— PROMPT —
Images are to be omitted, and the rest of the records reproduced exactly.

— LISTED ENTRIES —
* * * * *

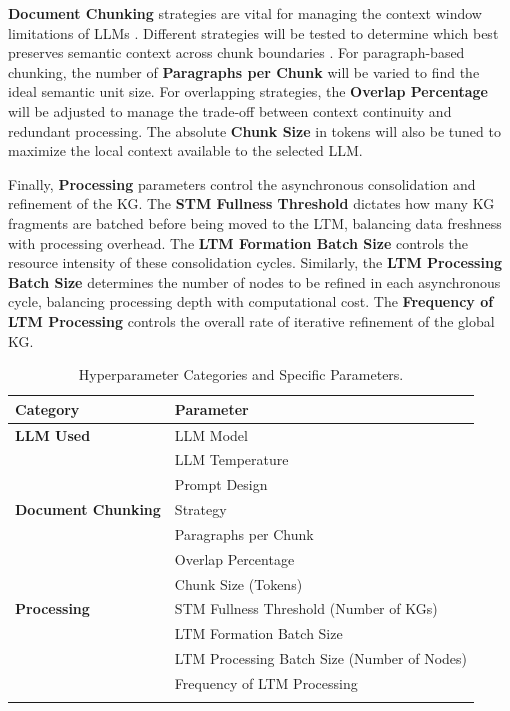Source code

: \textbf{Document Chunking} strategies are vital for managing the context window limitations of LLMs \parencite{RefWorks:RefID:115-ratner2022parallel}. Different strategies will be tested to determine which best preserves semantic context across chunk boundaries \parencite{RefWorks:RefID:104-qu2024semantic}. For paragraph-based chunking, the number of \textbf{Paragraphs per Chunk} will be varied to find the ideal semantic unit size. For overlapping strategies, the \textbf{Overlap Percentage} will be adjusted to manage the trade-off between context continuity and redundant processing. The absolute \textbf{Chunk Size} in tokens will also be tuned to maximize the local context available to the selected LLM.

Finally, \textbf{Processing} parameters control the asynchronous consolidation and refinement of the KG. The \textbf{STM Fullness Threshold} dictates how many KG fragments are batched before being moved to the LTM, balancing data freshness with processing overhead. The \textbf{LTM Formation Batch Size} controls the resource intensity of these consolidation cycles. Similarly, the \textbf{LTM Processing Batch Size} determines the number of nodes to be refined in each asynchronous cycle, balancing processing depth with computational cost. The \textbf{Frequency of LTM Processing} controls the overall rate of iterative refinement of the global KG.
\begin{table}[htbp]
\centering
{}
\caption{Hyperparameter Categories and Specific Parameters.}
\label{tab:hyperparameter_exp_design}
\begin{tabularx}{\textwidth}{@{} lX @{}} 
\toprule
\textbf{Category} & \textbf{Parameter} \\
\midrule
\addlinespace
\textbf{LLM Used} & LLM Model \\
& LLM Temperature \\
& Prompt Design \\
\addlinespace
\hline
\addlinespace
\textbf{Document Chunking} & Strategy \\
& Paragraphs per Chunk \\
& Overlap Percentage \\
& Chunk Size (Tokens) \\
\addlinespace
\hline
\addlinespace
\textbf{Processing} & STM Fullness Threshold (Number of KGs) \\
& LTM Formation Batch Size \\
& LTM Processing Batch Size (Number of Nodes) \\
& Frequency of LTM Processing \\
\addlinespace
\bottomrule
\end{tabularx}
\end{table}

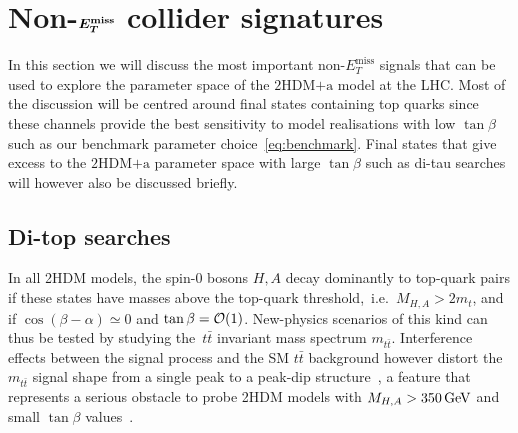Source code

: \documentclass[a4paper, 11pt,notoc]{article}
\newcommand{\MET}{\ensuremath{E_T^\mathrm{miss}}\xspace}
\newcommand{\hdma}{\ensuremath{\textrm{2HDM+a}}\xspace}
\def\bm#1{\mbox{\boldmath$#1$\unboldmath}}
\begin{document}

\section{Non-$\bm{E_T^{\rm miss}}$ collider signatures}
\label{sec:nonMET}

In this section we will discuss the most important non-$\MET$ signals that can be used to explore the parameter space of the \hdma model at the LHC. Most of the discussion will be centred around final states containing top quarks since these channels provide the best sensitivity to model realisations with low $\tan \beta$ such as our benchmark parameter choice~\eqref{eq:benchmark}. Final states that give excess to the \hdma parameter space with large $\tan \beta$ such as di-tau searches will however also be discussed briefly. 

\subsection{Di-top  searches}
\label{sec:ttbarresonances}

{\color{blue} In all 2HDM models, the spin-0 bosons $H,A$  decay dominantly to top-quark pairs if these states have masses above the top-quark threshold,~i.e.~$M_{H, A} > 2 m_t$, and if $\cos (\beta - \alpha) \simeq 0$ and $\tan \beta = {\cal O}(1)$.} New-physics scenarios of this kind can thus be tested by studying the~$t \bar t$ invariant mass spectrum $m_{t \bar t}$.  Interference effects between the signal process and the SM  $t \bar t$ background however distort the $m_{t \bar t}$ signal shape from a single peak to a peak-dip structure~\cite{Gaemers:1984sj,Dicus:1994bm,Bernreuther:1997gs,Frederix:2007gi,Hespel:2016qaf}, a feature that represents a serious obstacle to probe 2HDM models with $M_{H,A} > 350 \, {\rm GeV}$ and small $\tan \beta$ values~\cite{Craig:2015jba,Hajer:2015gka,Gori:2016zto,Carena:2016npr}. 
\end{document}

* * * * *

— EXERCISE RESPONSE —
Source code

: \textbf{Document Chunking} strategies are vital for managing the context window limitations of LLMs \parencite{RefWorks:RefID:115-ratner2022parallel}. Different strategies will be tested to determine which best preserves semantic context across chunk boundaries \parencite{RefWorks:RefID:104-qu2024semantic}. For paragraph-based chunking, the number of \textbf{Paragraphs per Chunk} will be varied to find the ideal semantic unit size. For overlapping strategies, the \textbf{Overlap Percentage} will be adjusted to manage the trade-off between context continuity and redundant processing. The absolute \textbf{Chunk Size} in tokens will also be tuned to maximize the local context available to the selected LLM.

Finally, \textbf{Processing} parameters control the asynchronous consolidation and refinement of the KG. The \textbf{STM Fullness Threshold} dictates how many KG fragments are batched before being moved to the LTM, balancing data freshness with processing overhead. The \textbf{LTM Formation Batch Size} controls the resource intensity of these consolidation cycles. Similarly, the \textbf{LTM Processing Batch Size} determines the number of nodes to be refined in each asynchronous cycle, balancing processing depth with computational cost. The \textbf{Frequency of LTM Processing} controls the overall rate of iterative refinement of the global KG.
\begin{table}[htbp]
\centering
{}
\caption{Hyperparameter Categories and Specific Parameters.}
\label{tab:hyperparameter_exp_design}
\begin{tabularx}{\textwidth}{@{} lX @{}} 
\toprule
\textbf{Category} & \textbf{Parameter} \\
\midrule
\addlinespace
\textbf{LLM Used} & LLM Model \\
& LLM Temperature \\
& Prompt Design \\
\addlinespace
\hline
\addlinespace
\textbf{Document Chunking} & Strategy \\
& Paragraphs per Chunk \\
& Overlap Percentage \\
& Chunk Size (Tokens) \\
\addlinespace
\hline
\addlinespace
\textbf{Processing} & STM Fullness Threshold (Number of KGs) \\
& LTM Formation Batch Size \\
& LTM Processing Batch Size (Number of Nodes) \\
& Frequency of LTM Processing \\
\addlinespace
\bottomrule
\end{tabularx}
\end{table}

Source code

: \documentclass[a4paper, 11pt,notoc]{article}
\newcommand{\MET}{\ensuremath{E_T^\mathrm{miss}}\xspace}
\newcommand{\hdma}{\ensuremath{\textrm{2HDM+a}}\xspace}
\def\bm#1{\mbox{\boldmath$#1$\unboldmath}}
\begin{document}

\section{Non-$\bm{E_T^{\rm miss}}$ collider signatures}
\label{sec:nonMET}

In this section we will discuss the most important non-$\MET$ signals that can be used to explore the parameter space of the \hdma model at the LHC. Most of the discussion will be centred around final states containing top quarks since these channels provide the best sensitivity to model realisations with low $\tan \beta$ such as our benchmark parameter choice~\eqref{eq:benchmark}. Final states that give excess to the \hdma parameter space with large $\tan \beta$ such as di-tau searches will however also be discussed briefly. 

\subsection{Di-top  searches}
\label{sec:ttbarresonances}

{\color{blue} In all 2HDM models, the spin-0 bosons $H,A$  decay dominantly to top-quark pairs if these states have masses above the top-quark threshold,~i.e.~$M_{H, A} > 2 m_t$, and if $\cos (\beta - \alpha) \simeq 0$ and $\tan \beta = {\cal O}(1)$.} New-physics scenarios of this kind can thus be tested by studying the~$t \bar t$ invariant mass spectrum $m_{t \bar t}$.  Interference effects between the signal process and the SM  $t \bar t$ background however distort the $m_{t \bar t}$ signal shape from a single peak to a peak-dip structure~\cite{Gaemers:1984sj,Dicus:1994bm,Bernreuther:1997gs,Frederix:2007gi,Hespel:2016qaf}, a feature that represents a serious obstacle to probe 2HDM models with $M_{H,A} > 350 \, {\rm GeV}$ and small $\tan \beta$ values~\cite{Craig:2015jba,Hajer:2015gka,Gori:2016zto,Carena:2016npr}. 
\end{document}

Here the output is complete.